The Conservatives last month indicated they would hand local people the power to veto schemes, forcing renewable energy companies to win over locals before permission could be granted.
Local Government Secretary Eric Pickles had told local communities they would be given “a greater say” on where wind farms are built, but instead the guidance from his department has ruled out the creation of buffer zones around schemes.
The new policy document says the distance of a wind farm from housing does not “necessarily determine whether the impact of a proposal is unacceptable” and warns councils not to create “inflexible” turbine-free zones.
Bob Barfoot, north Devon chairman of the Campaign to Protect Rural England (CPRE), said the 14-page guidance was “a step forward, but only a very small one”.
Mr Barfoot, a veteran campaigner and policy expert with vast experience of planning, including preparing for judicial reviews, said the guide published this week “doesn’t change anything”.
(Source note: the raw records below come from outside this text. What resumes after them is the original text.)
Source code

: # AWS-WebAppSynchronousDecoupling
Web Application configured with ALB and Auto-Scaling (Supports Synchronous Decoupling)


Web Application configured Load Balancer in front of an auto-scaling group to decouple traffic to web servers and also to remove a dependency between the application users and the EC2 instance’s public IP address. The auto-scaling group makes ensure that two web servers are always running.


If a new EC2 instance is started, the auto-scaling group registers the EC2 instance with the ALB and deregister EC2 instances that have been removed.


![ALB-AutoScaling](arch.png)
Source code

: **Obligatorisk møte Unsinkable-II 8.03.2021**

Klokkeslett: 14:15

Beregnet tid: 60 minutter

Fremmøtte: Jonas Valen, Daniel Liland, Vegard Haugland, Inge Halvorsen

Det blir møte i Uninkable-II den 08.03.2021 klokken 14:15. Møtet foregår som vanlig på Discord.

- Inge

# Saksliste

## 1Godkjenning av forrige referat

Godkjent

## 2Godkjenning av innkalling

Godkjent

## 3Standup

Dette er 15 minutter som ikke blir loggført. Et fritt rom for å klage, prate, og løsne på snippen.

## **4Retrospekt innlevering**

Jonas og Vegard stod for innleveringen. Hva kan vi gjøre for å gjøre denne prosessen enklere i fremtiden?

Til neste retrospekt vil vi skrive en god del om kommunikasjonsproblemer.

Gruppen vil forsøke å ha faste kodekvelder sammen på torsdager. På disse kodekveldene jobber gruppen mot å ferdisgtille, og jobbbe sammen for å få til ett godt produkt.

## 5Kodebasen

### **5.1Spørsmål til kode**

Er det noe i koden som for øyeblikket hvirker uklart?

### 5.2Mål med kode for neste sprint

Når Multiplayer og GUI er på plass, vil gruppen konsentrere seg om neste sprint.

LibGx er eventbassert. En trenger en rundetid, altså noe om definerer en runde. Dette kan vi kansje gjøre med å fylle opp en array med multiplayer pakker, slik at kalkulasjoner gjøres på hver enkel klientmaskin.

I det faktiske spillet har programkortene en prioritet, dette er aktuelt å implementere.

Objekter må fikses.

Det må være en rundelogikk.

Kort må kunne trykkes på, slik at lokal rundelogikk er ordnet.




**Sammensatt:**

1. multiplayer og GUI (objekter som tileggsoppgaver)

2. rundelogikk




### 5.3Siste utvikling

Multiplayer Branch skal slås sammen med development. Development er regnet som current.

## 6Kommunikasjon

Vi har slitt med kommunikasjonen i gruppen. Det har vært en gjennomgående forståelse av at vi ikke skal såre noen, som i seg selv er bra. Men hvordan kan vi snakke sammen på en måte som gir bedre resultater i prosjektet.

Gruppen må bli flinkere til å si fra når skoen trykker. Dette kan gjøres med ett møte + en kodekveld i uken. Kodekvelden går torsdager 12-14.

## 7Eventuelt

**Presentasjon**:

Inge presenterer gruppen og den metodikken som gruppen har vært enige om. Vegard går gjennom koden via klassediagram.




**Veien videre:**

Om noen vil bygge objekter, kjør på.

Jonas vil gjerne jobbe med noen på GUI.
“When we read the ministerial statements about what was going to happen everyone was jumping for joy,” he added.
“But all this does is restate what was already in place in the National Planning Policy Framework (NPPF).
“It says the views of local people should be listened to and heard but nowhere does it say they should be taken note of or become a material consideration.”
The Government scrapped around 1,000 pages of planning policy in favour of the 50 pages which make up its controversial NPPF, decried as a “developers’ charter” by many landscape campaigners.
This new guide runs alongside this and replaces the former companion guide PPS22.
Announcing the change, the Department for Communities and Local Government said it “confirms that the need for renewable energy does not automatically override local environmental and heritage protections and the concerns of local communities”.
And despite the muted reception among campaigners, there was some evidence that planners were adopting a tougher line on planned projects, in Devon at least.
In a decision handed down this week, an appeal by developers Clearwinds against a decision to refuse permission for a 260ft wind turbine at Waytown Farm, Inwardleigh was dismissed.
Planning inspector Neil Pope cites the ministerial statement in June, which stated that meeting energy goals should not be used to justify the wrong development in the wrong location.
And, balancing this with other factors, he concluded that the benefits of the scheme – near Okehampton and less than three miles from Dartmoor – “do not outweigh the totality of the harm”.